--- START ---
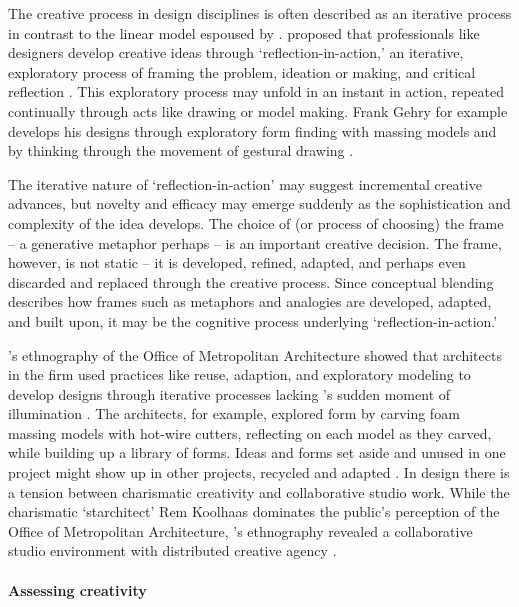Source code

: \documentclass{article}
\begin{document}
The creative process in design disciplines is often described as an iterative process 
in contrast to the linear model espoused by \citeauthor{Wallas1926}. 
%
\citeauthor{Schon1983} proposed that 
professionals like designers develop creative ideas through `reflection-in-action,' 
an iterative, exploratory process 
of framing the problem, ideation or making, and critical reflection \citeyearpar{Schon1983}.
This exploratory process may unfold in an instant in action, 
repeated continually through acts like drawing or model making. 
%
Frank Gehry for example develops his designs through exploratory form finding with massing models
and by thinking through the movement of gestural drawing
\citep{Gehry2004,Pollack2006}.
%

%
The iterative nature of `reflection-in-action' 
may suggest incremental creative advances, but 
novelty and efficacy may emerge suddenly
as the sophistication and complexity of the idea develops. 
The choice of (or process of choosing) the frame -- a generative metaphor perhaps -- is an important creative decision.
%
The frame, however, is not static -- it is developed, refined, adapted, and perhaps even discarded and replaced through the creative process.
Since conceptual blending describes how frames such as metaphors and analogies 
are developed, adapted, and built upon, 
it may be the cognitive process underlying `reflection-in-action.' 
%

\citeauthor{Yaneva2009}'s ethnography of the Office of Metropolitan Architecture
showed that architects in the firm used practices like reuse, adaption, and exploratory modeling
to develop designs through iterative processes lacking \citeauthor{Wallas1926}'s sudden moment of illumination \citeyearpar{Yaneva2009}. 
The architects, for example, explored form by carving foam massing models with hot-wire cutters, reflecting on each model as they carved, while building up a library of forms. Ideas and forms set aside and unused in one project might show up in other projects, recycled and adapted \citep{Yaneva2009}.
%
In design there is a tension between charismatic creativity and collaborative studio work. 
%
While the charismatic `starchitect' Rem Koolhaas dominates the public's perception of the Office of Metropolitan Architecture, 
\citeauthor{Yaneva2009}'s ethnography revealed a collaborative studio environment with distributed creative agency \citeyearpar{Yaneva2009}. 

\paragraph{Assessing creativity}
\end{document}

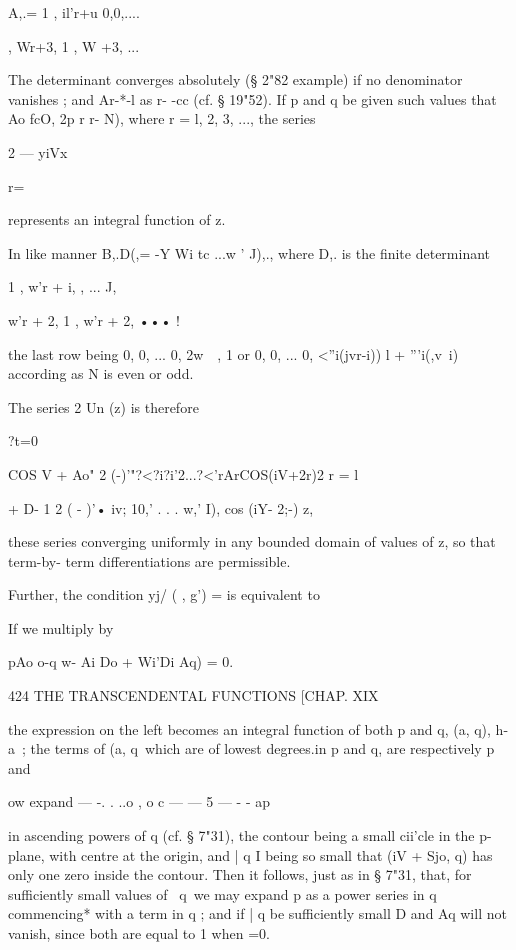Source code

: {{A,.= 1 , il'r+u 0,0,.... 

, Wr+3, 1 , W +3, ... 

The determinant converges absolutely (§ 2"82 example) if no denominator vanishes ; 
and Ar-*-l as r- -cc (cf. § 19"52). If p and q be given such values that Ao fcO, 
2p r r- N), where r = l, 2, 3, ..., the series 

2   — yiVx%

r=\ 

represents an integral function of z. 

In like manner B,.D(,=  -Y Wi tc  ...w ' J),., where D,. is the finite determinant 

1 , w'r + i, , ... J, 

w'r + 2, 1 , w'r + 2, ••• ! 



the last row being 0, 0, ... 0, 2w\ \  , 1 or 0, 0, ... 0,  <''i(jvr-i)) l +  '''i(,v\ i) according as 
N is even or odd. 

The series 2 Un (z) is therefore 

?t=0 

COS V  + Ao"  2 (-)'"?<?i?i'2...?<'rArCOS(iV+2r)2 
r = l 

+ D- 1 2 ( - )'• iv; 10,' . . . w,' I), cos (iY- 2;-) z, 

these series converging uniformly in any bounded domain of values of z, so that term-by- 
term differentiations are permissible. 

Further, the condition yj/ ( , g') = is equivalent to 



If we multiply by 



pAo o-q  w-  Ai Do + Wi'Di Aq) = 0. 



424 THE TRANSCENDENTAL FUNCTIONS [CHAP. XIX 

the expression on the left becomes an integral function of both p and q,   (a, q), h-a\ ; the 
terms of   (a, q\ which are of lowest degrees.in p and q, are respectively p and 



 ow expand — -.   . ..o , o c —   — 5 —  - -  ap 



in ascending powers of q (cf. § 7"31), the contour being a small cii'cle in the p-plane, with 
centre at the origin, and | q I being so small that   (iV  + Sjo, q) has only one zero inside the 
contour. Then it follows, just as in § 7"31, that, for sufficiently small values of \ q\, 
we may expand p as a power series in q commencing* with a term in q ; and if | q 
be sufficiently small D  and Aq will not vanish, since both are equal to 1 when  =0. 

}}
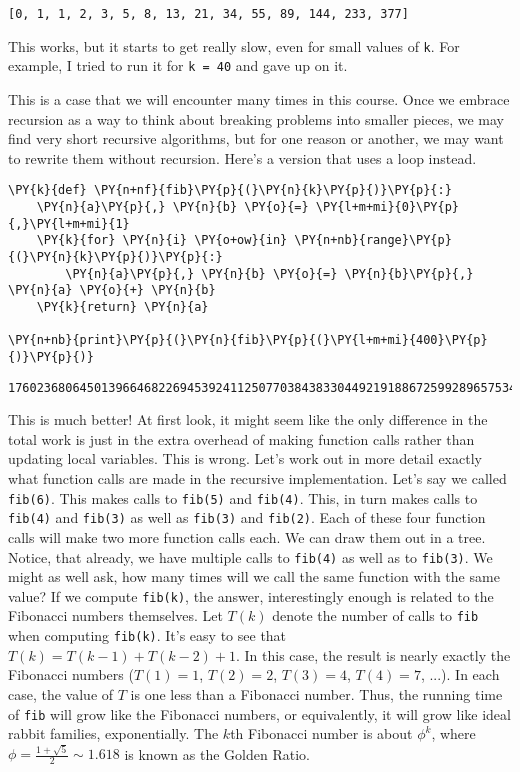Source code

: \begin{Verbatim}
[0, 1, 1, 2, 3, 5, 8, 13, 21, 34, 55, 89, 144, 233, 377]

\end{Verbatim}


This works, but it starts to get really slow, even for small values of \texttt{k}.
For example, I tried to run it for \texttt{k = 40} and gave up on it.


This is a case that we will encounter many times in this course.
Once we embrace recursion as a way to think about breaking problems into smaller pieces, we may find very short recursive algorithms, but for one reason or another, we may want to rewrite them without recursion.
Here's a version that uses a loop instead.


\begin{Verbatim}[commandchars=\\\{\}]
\PY{k}{def} \PY{n+nf}{fib}\PY{p}{(}\PY{n}{k}\PY{p}{)}\PY{p}{:}
    \PY{n}{a}\PY{p}{,} \PY{n}{b} \PY{o}{=} \PY{l+m+mi}{0}\PY{p}{,}\PY{l+m+mi}{1}
    \PY{k}{for} \PY{n}{i} \PY{o+ow}{in} \PY{n+nb}{range}\PY{p}{(}\PY{n}{k}\PY{p}{)}\PY{p}{:}
        \PY{n}{a}\PY{p}{,} \PY{n}{b} \PY{o}{=} \PY{n}{b}\PY{p}{,} \PY{n}{a} \PY{o}{+} \PY{n}{b}
    \PY{k}{return} \PY{n}{a}

\PY{n+nb}{print}\PY{p}{(}\PY{n}{fib}\PY{p}{(}\PY{l+m+mi}{400}\PY{p}{)}\PY{p}{)}
\end{Verbatim}

\begin{Verbatim}
176023680645013966468226945392411250770384383304492191886725992896575345044216019675

\end{Verbatim}


This is much better!
At first look, it might seem like the only difference in the total work is just in the extra overhead of making function calls rather than updating local variables.
This is wrong.
Let's work out in more detail exactly what function calls are made in the recursive implementation.
Let's say we called \texttt{fib(6)}.
This makes calls to \texttt{fib(5)} and \texttt{fib(4)}.
This, in turn makes calls to \texttt{fib(4)} and \texttt{fib(3)} as well as \texttt{fib(3)} and \texttt{fib(2)}.
Each of these four function calls will make two more function calls each.
We can draw them out in a tree.
Notice, that already, we have multiple calls to \texttt{fib(4)} as well as to \texttt{fib(3)}.
We might as well ask, how many times will we call the same function with the same value?
If we compute \texttt{fib(k)}, the answer, interestingly enough is related to the Fibonacci numbers themselves.
Let $T(k)$ denote the number of calls to \texttt{fib} when computing \texttt{fib(k)}.
It's easy to see that $T(k) = T(k-1) + T(k-2) + 1$.
In this case, the result is nearly exactly the Fibonacci numbers ($T(1) = 1$, $T(2) = 2$, $T(3) = 4$, $T(4) = 7$, ...).  In each case, the value of $T$ is one less than a Fibonacci number.  Thus, the running time of \texttt{fib} will grow like the Fibonacci numbers, or equivalently, it will grow like ideal rabbit families, exponentially.  The $k$th Fibonacci number is about $\phi^k$, where $\phi = \frac{1+\sqrt{5}}{2}\sim1.618$ is known as the Golden Ratio.

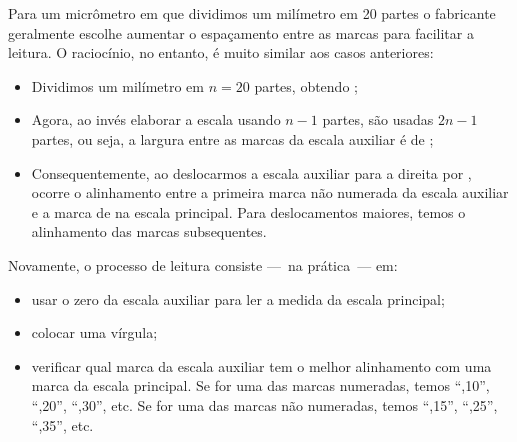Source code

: \begin{marginfigure}[3cm]
\centering
{}
\caption{Escala auxiliar 1/20 mm.\label{Fig:Paquimetro20LeituraZero}}
\end{marginfigure}

Para um micrômetro em que dividimos um milímetro em 20 partes o fabricante geralmente escolhe aumentar o espaçamento entre as marcas para facilitar a leitura. O raciocínio, no entanto, é muito similar aos casos anteriores:
\begin{itemize}
	\item Dividimos um milímetro em $n = 20$ partes, obtendo ;
	\item Agora, ao invés elaborar a escala usando $n - 1$ partes, são usadas $2n - 1$ partes, ou seja, a largura entre as marcas da escala auxiliar é de ;
	\item Consequentemente, ao deslocarmos a escala auxiliar para a direita por , ocorre o alinhamento entre a primeira marca não numerada da escala auxiliar e a marca de  na escala principal. Para deslocamentos maiores, temos o alinhamento das marcas subsequentes.
\end{itemize}
%
Novamente, o processo de leitura consiste ---~na prática~--- em:
\begin{itemize}
	\item usar o zero da escala auxiliar para ler a medida da escala principal;
	\item colocar uma vírgula;
	\item verificar qual marca da escala auxiliar tem o melhor alinhamento com uma marca da escala principal. Se for uma das marcas numeradas, temos ``{,}10'', ``{,}20'', ``{,}30'', etc. Se for uma das marcas não numeradas, temos ``{,}15'', ``{,}25'', ``{,}35'', etc.
\end{itemize}

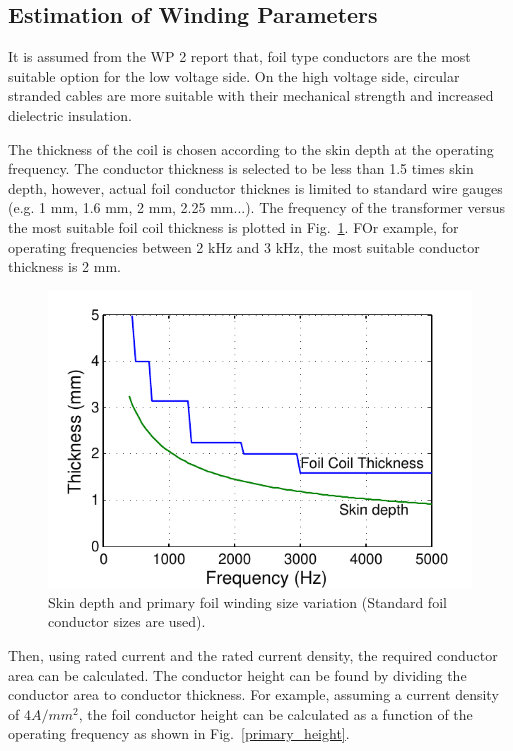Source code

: \documentclass[a4paper, 11pt]{article} %
\begin{document}
\subsection{Estimation of Winding Parameters}

It is assumed from the WP 2 report that, foil type conductors are the most suitable option for the low voltage side. On the high voltage side, circular stranded cables are more suitable with their mechanical strength and increased dielectric insulation.

The thickness of the coil is chosen according to the skin depth at the operating frequency. The conductor thickness is selected to be less than 1.5 times skin depth, however, actual foil conductor thicknes is limited to standard wire gauges (e.g. 1 mm, 1.6 mm, 2 mm, 2.25 mm...). The frequency of the transformer versus the most suitable foil coil thickness is plotted in Fig.~\ref{primary_thickness}. FOr example, for operating frequencies between 2 kHz and 3 kHz, the most suitable conductor thickness is 2 mm.


\begin{figure}[]
  \centering
    \includegraphics[]{primary_thickness}
  \caption{Skin depth and primary foil winding size variation (Standard foil conductor sizes are used).}
  \label{primary_thickness}
\end{figure}


Then, using rated current and the rated current density, the required conductor area can be calculated. The conductor height can be found by dividing the conductor area to conductor thickness. For example, assuming a current density of $4 A/mm^2$, the foil conductor height can be calculated as a function of the operating frequency as shown in Fig.~\ref{primary_height}.
\end{document}
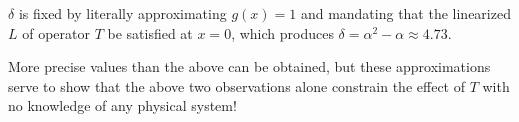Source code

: \documentclass[10pt]{article}
\begin{document}
$\delta$ is fixed by literally approximating $g(x) = 1$ and mandating that the
linearized $L$ of operator $T$ be satisfied at $x=0$, which produces
$\delta = \alpha^2 - \alpha \approx 4.73$.

More precise values than the above can be obtained, but these approximations
serve to show that the above two observations alone constrain the effect of $T$
with no knowledge of any physical system!
\end{document}
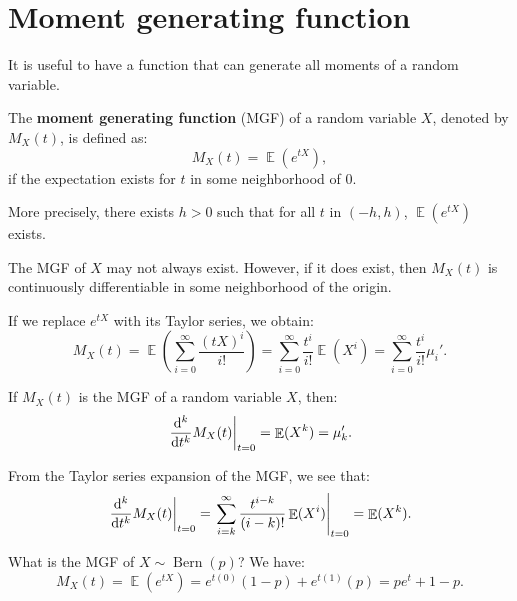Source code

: \documentclass{huhtakm-template-book-v2}
\DeclareMathOperator{\E}{\mathbb{E}}
\DeclareMathOperator{\Bern}{Bern}
\begin{document}
\section{Moment generating function}
    It is useful to have a function that can generate all moments of a random variable.
    \begin{defn}
        The \textbf{moment generating function} (MGF) of a random variable $X$, denoted by $M_{X}(t)$, is defined as:
        \begin{equation*}
            M_{X}(t) = \E(e^{tX}),
        \end{equation*}
        if the expectation exists for $t$ in some neighborhood of $0$.
    \end{defn}
    \begin{rem}
        More precisely, there exists $h > 0$ such that for all $t$ in $(-h, h)$, $\E(e^{tX})$ exists.
    \end{rem}
    \begin{rem}
        The MGF of $X$ may not always exist. However, if it does exist, then $M_{X}(t)$ is continuously differentiable in some neighborhood of the origin.
    \end{rem}
    \begin{rem}
        If we replace $e^{tX}$ with its Taylor series, we obtain:
        \begin{equation*}
            M_{X}(t) = \E\left(\sum_{i=0}^{\infty} \frac{(tX)^{i}}{i!}\right) = \sum_{i=0}^{\infty} \frac{t^{i}}{i!} \E(X^{i}) = \sum_{i=0}^{\infty} \frac{t^{i}}{i!} \mu_{i}'.
        \end{equation*}
    \end{rem}
    \begin{lem}
        If $M_{X}(t)$ is the MGF of a random variable $X$, then:
        \begin{equation*}
            \left.\odv*[order={k}]{M_{X}(t)}{t}\right|_{t=0} = \E(X^{k}) = \mu_{k}'.
        \end{equation*}
    \end{lem}
    \begin{proofing}
        From the Taylor series expansion of the MGF, we see that:
        \begin{equation*}
            \left.\odv*[order={k}]{M_{X}(t)}{t}\right|_{t=0} = \left.\sum_{i=k}^{\infty} \frac{t^{i-k}}{(i-k)!} \E(X^{i})\right|_{t=0} = \E(X^{k}).
        \end{equation*}
    \end{proofing}
    \begin{eg}
        What is the MGF of $X \sim \Bern(p)$? We have:
        \begin{equation*}
            M_{X}(t) = \E(e^{tX}) = e^{t(0)}(1 - p) + e^{t(1)}(p) = p e^{t} + 1 - p.
        \end{equation*}
    \end{eg}
	\newpage
\end{document}
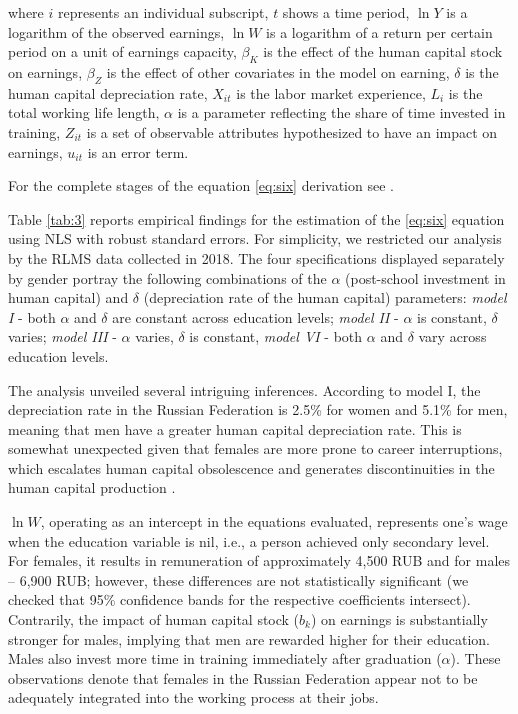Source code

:\documentclass[12pt,a4paper]{article}
\numberwithin{equation}{section}
\begin{document}
\noindent
where $i$ represents an individual subscript, $t$ shows a time period, $\ln Y$ is a logarithm of the observed earnings, $\ln W$ is a logarithm of a return per certain period on a unit of earnings capacity, $\beta_{K}$ is the effect of the human capital stock on earnings, $\beta_{Z}$ is the effect of other covariates in the model on earning, $\delta$ is the human capital depreciation rate, $X_{i t}$ is the labor market experience, $L_{i}$ is the total working life length, $\alpha$ is a parameter reflecting the share of time invested in training, $Z_{i t}$ is a set of observable attributes hypothesized to have an impact on earnings, $u_{i t}$ is an error term.

For the complete stages of the equation \ref{eq:six} derivation see \parencite{weber_173._2008}.

Table \ref{tab:3} reports empirical findings for the estimation of the \ref{eq:six} equation using NLS with robust standard errors. For simplicity, we restricted our analysis by the RLMS data collected in 2018. The four specifications displayed separately by gender portray the following combinations of the $\alpha$ (post-school investment in human capital) and $\delta$ (depreciation rate of the human capital) parameters: \textit{model I} - both $\alpha$ and $\delta$ are constant across education levels; \textit{model II} - $\alpha$ is constant, $\delta$ varies; \textit{model III} - $\alpha$ varies, $\delta$ is constant, \textit{model VI} - both $\alpha$ and $\delta$ vary across education levels.

The analysis unveiled several intriguing inferences. According to model I, the depreciation rate in the Russian Federation is 2.5\% for women and 5.1\% for men, meaning that men have a greater human capital depreciation rate. This is somewhat unexpected given that females are more prone to career interruptions, which escalates human capital obsolescence and generates discontinuities in the human capital production \parencite{weber_173._2008}.

$\ln W$, operating as an intercept in the equations evaluated, represents one's wage when the education variable is nil, i.e., a person achieved only secondary level. For females, it results in remuneration of approximately 4,500 RUB and for males -- 6,900 RUB; however, these differences are not statistically significant (we checked that 95\% confidence bands for the respective coefficients intersect). Contrarily, the impact of human capital stock ($b_k$) on earnings is substantially stronger for males, implying that men are rewarded higher for their education. Males also invest more time in training immediately after graduation ($\alpha$). These observations denote that females in the Russian Federation appear not to be adequately integrated into the working process at their jobs. 
\end{document}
--- END ---
■ Your instructions ■
Your output is the lines from the top of the entries through the line containing "are developed, adapted, and", exactly as they stand. No pictures belong in it.

■ Finished exercise ■
Source code

: \documentclass{article}
\begin{document}
The creative process in design disciplines is often described as an iterative process 
in contrast to the linear model espoused by \citeauthor{Wallas1926}. 
%
\citeauthor{Schon1983} proposed that 
professionals like designers develop creative ideas through `reflection-in-action,' 
an iterative, exploratory process 
of framing the problem, ideation or making, and critical reflection \citeyearpar{Schon1983}.
This exploratory process may unfold in an instant in action, 
repeated continually through acts like drawing or model making. 
%
Frank Gehry for example develops his designs through exploratory form finding with massing models
and by thinking through the movement of gestural drawing
\citep{Gehry2004,Pollack2006}.
%

%
The iterative nature of `reflection-in-action' 
may suggest incremental creative advances, but 
novelty and efficacy may emerge suddenly
as the sophistication and complexity of the idea develops. 
The choice of (or process of choosing) the frame -- a generative metaphor perhaps -- is an important creative decision.
%
The frame, however, is not static -- it is developed, refined, adapted, and perhaps even discarded and replaced through the creative process.
Since conceptual blending describes how frames such as metaphors and analogies 
are developed, adapted, and built upon, 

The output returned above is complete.